Quick hit here.
I have been banging on about lowflation, repeatedly suggesting it is here to stay. The Fed, on the other hand begs to differ and is pre-emptively normalizing rates, as a result. No matter how you look at this, there’s a rub though: We all consume different products, so we each experience a different individual inflation rate.
Even as the statistics say inflation is dropping for you and me, it’s not dropping for everybody. Take our parents, for instance.

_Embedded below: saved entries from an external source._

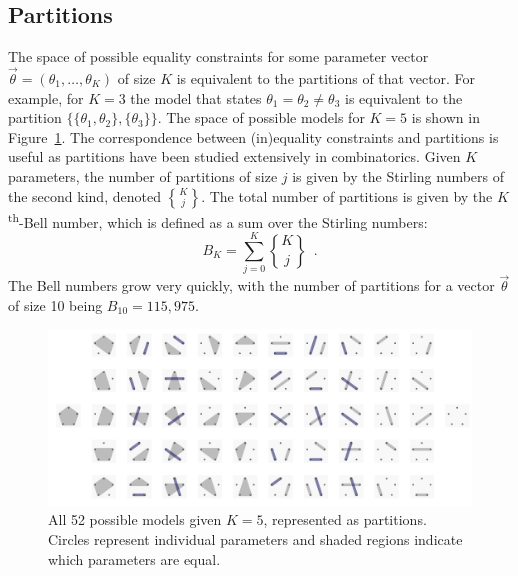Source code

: \documentclass[11pt,a4paper]{article}
\theoremstyle{definition} %
\theoremstyle{case}
\DeclareRobustCommand{\stirling}{\genfrac\{\}{0pt}{}}
\newcommand{\bellnum}[1]{B_{#1}}
\begin{document}
\subsection{Partitions}
The space of possible equality constraints for some parameter vector $\vec{\theta} = (\theta_1, \ldots, \theta_K)$ of size $K$ is equivalent to the partitions of that vector. For example, for $K = 3$ the model that states $\theta_1 = \theta_2 \neq \theta_3$ is equivalent to the partition $\{\{\theta_1, \theta_2\}, \{\theta_3\}\}$. The space of possible models for $K = 5$ is shown in Figure~\ref{fig:partitions}. The correspondence between (in)equality constraints and partitions is useful as partitions have been studied extensively in combinatorics. Given $K$ parameters, the number of partitions of size $j$ is given by the Stirling numbers of the second kind, denoted $\stirling{K}{j}$. The total number of partitions is given by the $K$\textsuperscript{th}-Bell number, which is defined as a sum over the Stirling numbers:
\begin{equation}
    \bellnum{K} = \sum_{j = 0}^K \stirling{K}{j} \enspace .
\end{equation}
The Bell numbers grow very quickly, with the number of partitions for a vector $\vec{\theta}$ of size 10 being $B_{10} = 115,975$. %

\begin{figure}
    \centering
    \includegraphics[width = \textwidth, keepaspectratio]{modelspace_5_horizontal.pdf}
    \caption{All 52 possible models given $K = 5$, represented as partitions. Circles represent individual parameters and shaded regions indicate which parameters are equal.}
    \label{fig:partitions}
\end{figure}
\end{document}
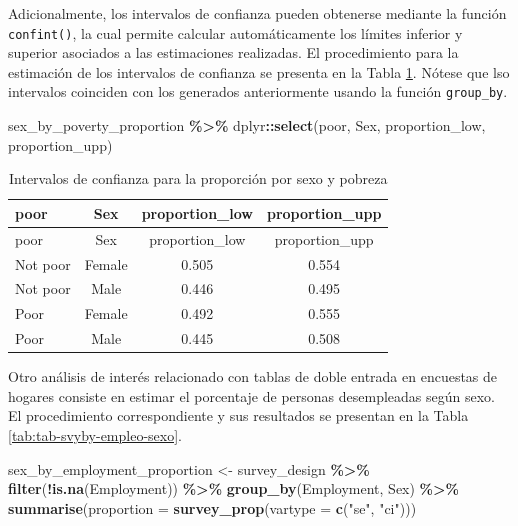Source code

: \documentclass[
  spanish,
  12pt,
]{book}
\newenvironment{Shaded}{\begin{snugshade}}{\end{snugshade}}
\newcommand{\AttributeTok}[1]{\textcolor[rgb]{0.13,0.29,0.53}{#1}}
\newcommand{\FunctionTok}[1]{\textcolor[rgb]{0.13,0.29,0.53}{\textbf{#1}}}
\newcommand{\NormalTok}[1]{#1}
\newcommand{\OtherTok}[1]{\textcolor[rgb]{0.56,0.35,0.01}{#1}}
\newcommand{\SpecialCharTok}[1]{\textcolor[rgb]{0.81,0.36,0.00}{\textbf{#1}}}
\newcommand{\StringTok}[1]{\textcolor[rgb]{0.31,0.60,0.02}{#1}}
\begin{document}
Adicionalmente, los intervalos de confianza pueden obtenerse mediante la función \texttt{confint()}, la cual permite calcular automáticamente los límites inferior y superior asociados a las estimaciones realizadas. El procedimiento para la estimación de los intervalos de confianza se presenta en la Tabla \ref{tab:tab-confint-sexo-pobreza}. Nótese que lso intervalos coinciden con los generados anteriormente usando la función \texttt{group\_by}.

\begin{Shaded}
\begin{Highlighting}[]
\NormalTok{sex\_by\_poverty\_proportion }\SpecialCharTok{\%\textgreater{}\%}
\NormalTok{  dplyr}\SpecialCharTok{::}\FunctionTok{select}\NormalTok{(poor, Sex, proportion\_low, proportion\_upp)}
\end{Highlighting}
\end{Shaded}

\begin{longtable}[]{@{}lccc@{}}
\caption{\label{tab:tab-confint-sexo-pobreza}Intervalos de confianza para la proporción por sexo y pobreza}\tabularnewline
\toprule\noalign{}
poor & Sex & proportion\_low & proportion\_upp \\
\midrule\noalign{}
\endfirsthead
\toprule\noalign{}
poor & Sex & proportion\_low & proportion\_upp \\
\midrule\noalign{}
\endhead
\bottomrule\noalign{}
\endlastfoot
Not poor & Female & 0.505 & 0.554 \\
Not poor & Male & 0.446 & 0.495 \\
Poor & Female & 0.492 & 0.555 \\
Poor & Male & 0.445 & 0.508 \\
\end{longtable}

Otro análisis de interés relacionado con tablas de doble entrada en encuestas de hogares consiste en estimar el porcentaje de personas desempleadas según sexo. El procedimiento correspondiente y sus resultados se presentan en la Tabla \ref{tab:tab-svyby-empleo-sexo}.

\begin{Shaded}
\begin{Highlighting}[]
\NormalTok{sex\_by\_employment\_proportion }\OtherTok{\textless{}{-}}\NormalTok{ survey\_design }\SpecialCharTok{\%\textgreater{}\%}
  \FunctionTok{filter}\NormalTok{(}\SpecialCharTok{!}\FunctionTok{is.na}\NormalTok{(Employment)) }\SpecialCharTok{\%\textgreater{}\%}
  \FunctionTok{group\_by}\NormalTok{(Employment, Sex) }\SpecialCharTok{\%\textgreater{}\%}
  \FunctionTok{summarise}\NormalTok{(}\AttributeTok{proportion =} \FunctionTok{survey\_prop}\NormalTok{(}\AttributeTok{vartype =} \FunctionTok{c}\NormalTok{(}\StringTok{"se"}\NormalTok{, }\StringTok{"ci"}\NormalTok{)))}
\end{Highlighting}
\end{Shaded}
\end{document}
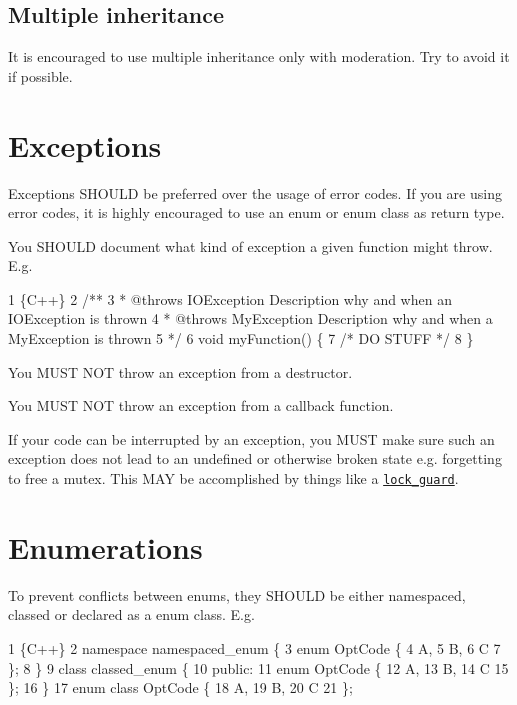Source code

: \subsection*{Multiple inheritance}

It is encouraged to use multiple inheritance only with moderation. Try to avoid it if possible.

\section*{Exceptions}

Exceptions S\+H\+O\+U\+LD be preferred over the usage of error codes. If you are using error codes, it is highly encouraged to use an {\ttfamily enum} or {\ttfamily enum class} as return type.

You S\+H\+O\+U\+LD document what kind of exception a given function might throw. E.\+g. 
\begin{DoxyCode}
1 \{C++\}
2 /**
3  * @throws IOException Description why and when an IOException is thrown
4  * @throws MyException Description why and when a MyException is thrown
5  */
6 void myFunction() \{
7     /* DO STUFF */
8 \}
\end{DoxyCode}


You M\+U\+ST N\+OT throw an exception from a destructor.

You M\+U\+ST N\+OT throw an exception from a callback function.

If your code can be interrupted by an exception, you M\+U\+ST make sure such an exception does not lead to an undefined or otherwise broken state e.\+g. forgetting to free a {\ttfamily mutex}. This M\+AY be accomplished by things like a \href{https://en.cppreference.com/w/cpp/thread/lock_guard}{\tt lock\+\_\+guard}.

\section*{Enumerations}

To prevent conflicts between enums, they S\+H\+O\+U\+LD be either namespaced, classed or declared as a {\ttfamily enum class}. E.\+g. 
\begin{DoxyCode}
1 \{C++\}
2 namespace namespaced\_enum \{
3     enum OptCode \{
4         A,
5         B,
6         C
7     \};
8 \}
9 class classed\_enum \{
10     public:
11     enum OptCode \{
12         A,
13         B,
14         C
15     \};
16 \}
17 enum class OptCode \{
18     A,
19     B,
20     C
21 \};
\end{DoxyCode}


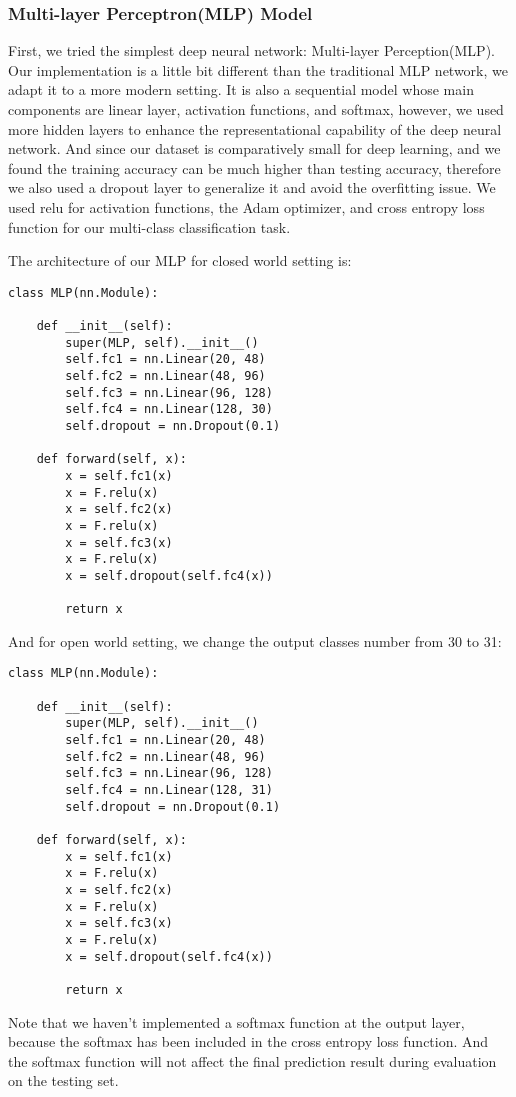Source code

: \documentclass[conference]{IEEEtran}
\begin{document}
\subsubsection{Multi-layer Perceptron(MLP) Model}
First, we tried the simplest deep neural network: Multi-layer Perception(MLP). Our implementation is a little bit different than the traditional MLP network, we adapt it to a more modern setting. It is also a sequential model whose main components are linear layer, activation functions, and softmax, however, we used more hidden layers to enhance the representational capability of the deep neural network. And since our dataset is comparatively small for deep learning, and we found the training accuracy can be much higher than testing accuracy, therefore we also used a dropout layer to generalize it and avoid the overfitting issue. We used relu for activation functions, the Adam optimizer, and cross entropy loss function for our multi-class classification task.

The architecture of our MLP for closed world setting is:
\begin{lstlisting}
class MLP(nn.Module):
    
    def __init__(self):
        super(MLP, self).__init__()
        self.fc1 = nn.Linear(20, 48)
        self.fc2 = nn.Linear(48, 96)
        self.fc3 = nn.Linear(96, 128)
        self.fc4 = nn.Linear(128, 30)
        self.dropout = nn.Dropout(0.1)
        
    def forward(self, x):
        x = self.fc1(x)
        x = F.relu(x)
        x = self.fc2(x)
        x = F.relu(x)
        x = self.fc3(x)
        x = F.relu(x)
        x = self.dropout(self.fc4(x))
        
        return x
\end{lstlisting}
And for open world setting, we change the output classes number from 30 to 31:
\begin{lstlisting}
class MLP(nn.Module):
    
    def __init__(self):
        super(MLP, self).__init__()
        self.fc1 = nn.Linear(20, 48)
        self.fc2 = nn.Linear(48, 96)
        self.fc3 = nn.Linear(96, 128)
        self.fc4 = nn.Linear(128, 31)
        self.dropout = nn.Dropout(0.1)
        
    def forward(self, x):
        x = self.fc1(x)
        x = F.relu(x)
        x = self.fc2(x)
        x = F.relu(x)
        x = self.fc3(x)
        x = F.relu(x)
        x = self.dropout(self.fc4(x))
        
        return x
\end{lstlisting}
Note that we haven't implemented a softmax function at the output layer, because the softmax has been included in the cross entropy loss function. And the softmax function will not affect the final prediction result during evaluation on the testing set.
\end{document}
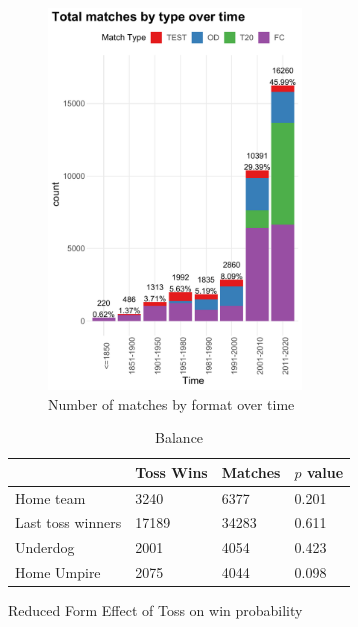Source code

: \documentclass[11pt,  letterpaper]{article}
\begin{document}
\newpage



\clearpage


\begin{figure}[tbh]
  \centering
  \includegraphics[width=0.6\textwidth,keepaspectratio]{output/matchcounts.pdf}
  \caption{Number of matches by format over time}
  \label{fig:timeseries_decomp}
\end{figure}


\begin{table}[b!]\centering
\begin{tabular}{llll}
 & Toss Wins & Matches & $p$ value\\ \hline
Home team & 3240 & 6377 & 0.201\\
Last toss winners & 17189 & 34283 & 0.611\\
Underdog & 2001 & 4054 & 0.423\\
Home Umpire &  2075	& 4044	& 0.098 \\
\end{tabular}
\caption{Balance \label{table: balance}}
\end{table}



\begin{table}
\centering
\caption{Reduced Form Effect of Toss on win probability}

\label{table:reduced_form}
\end{table}
\end{document}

Social Security beneficiaries have lost nearly a third of their buying power since 2000 as the costs of items typically purchased by the elderly have significantly outstripped the annual inflation increases in their retirement benefits, according to a new report by The Senior Citizens League (TSCL) obtained by InvestmentNews.
[…]
Since 2000, Social Security benefits increased 43% while typical senior expenses, as calculated by The Senior Citizens League’s annual buying power report, have jumped 86%. The survey found that a person having the national average Social Security benefit of $816 per month in 2000 would have $1,169.80 per month by 2016 due to automatic COLA increases in most years. But because retiree costs are rising substantially faster than the COLA, that individual would require a Social Security benefit of $1,517.80 per month in 2017 just to maintain his or her 2000 level of buying power.
“Beneficiaries have just 70% of the buying power they did in 2000, making it more difficult for retirees, particularly those who have been retired the longest, to afford necessities such as medical care, food and housing,” the study found.
“When costs climb more rapidly than benefits, retirees must spend down retirement savings more quickly than expected and those without savings or other retirement income are either going into debt or going without,” Ms. Johnson said.
It’s the going without part that matters for the individuals and for the economy.
I think it’s safe to say that seniors have a higher rate of inflation than you and I do because they consume many of the products like healthcare and prescription drugs where inflation is the highest.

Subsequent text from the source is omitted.